Only lines containing "sqrt" belong in the answer, each copied from the entries below.

(Recorded information)

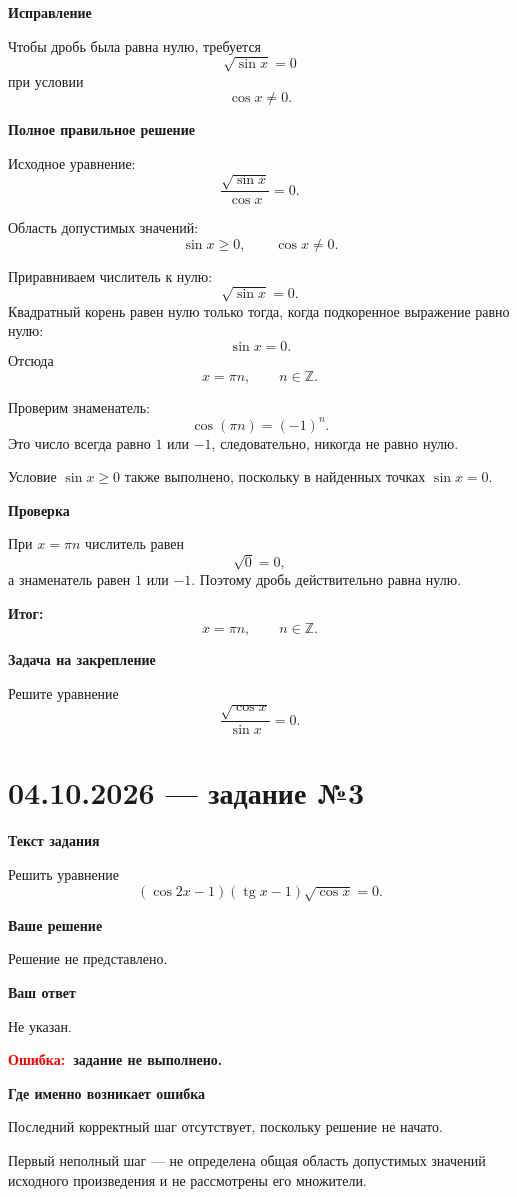 \documentclass[12pt,a4paper]{article}
\newcommand{\err}{\textcolor{red}{Ошибка:}}
\newcommand{\result}{\textcolor{teal!60!black}{Итог:}}
\begin{document}
\textbf{Исправление}

Чтобы дробь была равна нулю, требуется
\[
\sqrt{\sin x}=0
\]
при условии
\[
\cos x\ne 0.
\]

\textbf{Полное правильное решение}

Исходное уравнение:
\[
\frac{\sqrt{\sin x}}{\cos x}=0.
\]

Область допустимых значений:
\[
\sin x\ge 0,\qquad \cos x\ne 0.
\]

Приравниваем числитель к нулю:
\[
\sqrt{\sin x}=0.
\]
Квадратный корень равен нулю только тогда, когда подкоренное выражение равно нулю:
\[
\sin x=0.
\]
Отсюда
\[
x=\pi n,\qquad n\in\mathbb Z.
\]

Проверим знаменатель:
\[
\cos(\pi n)=(-1)^n.
\]
Это число всегда равно \(1\) или \(-1\), следовательно, никогда не равно нулю.

Условие \(\sin x\ge 0\) также выполнено, поскольку в найденных точках \(\sin x=0\).

\textbf{Проверка}

При \(x=\pi n\) числитель равен
\[
\sqrt{0}=0,
\]
а знаменатель равен \(1\) или \(-1\). Поэтому дробь действительно равна нулю.

\textbf{\result}
\[
\boxed{x=\pi n,\qquad n\in\mathbb Z.}
\]

\textbf{Задача на закрепление}

Решите уравнение
\[
\frac{\sqrt{\cos x}}{\sin x}=0.
\]

\newpage
{}\label{task:0410-3}
\section*{04.10.2026 — задание №3}

\textbf{Текст задания}

Решить уравнение
\[
(\cos 2x-1)(\operatorname{tg}x-1)\sqrt{\cos x}=0.
\]

\textbf{Ваше решение}

Решение не представлено.

\textbf{Ваш ответ}

Не указан.

\textbf{\err\ задание не выполнено.}

\textbf{Где именно возникает ошибка}

Последний корректный шаг отсутствует, поскольку решение не начато.

Первый неполный шаг --- не определена общая область допустимых значений исходного произведения и не рассмотрены его множители.
\end{document}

(End Recorded information)

#### [Answer box]
\sqrt{\sin x}=0
\frac{\sqrt{\sin x}}{\cos x}=0.
\sqrt{\sin x}=0.
\sqrt{0}=0,
\frac{\sqrt{\cos x}}{\sin x}=0.
(\cos 2x-1)(\operatorname{tg}x-1)\sqrt{\cos x}=0.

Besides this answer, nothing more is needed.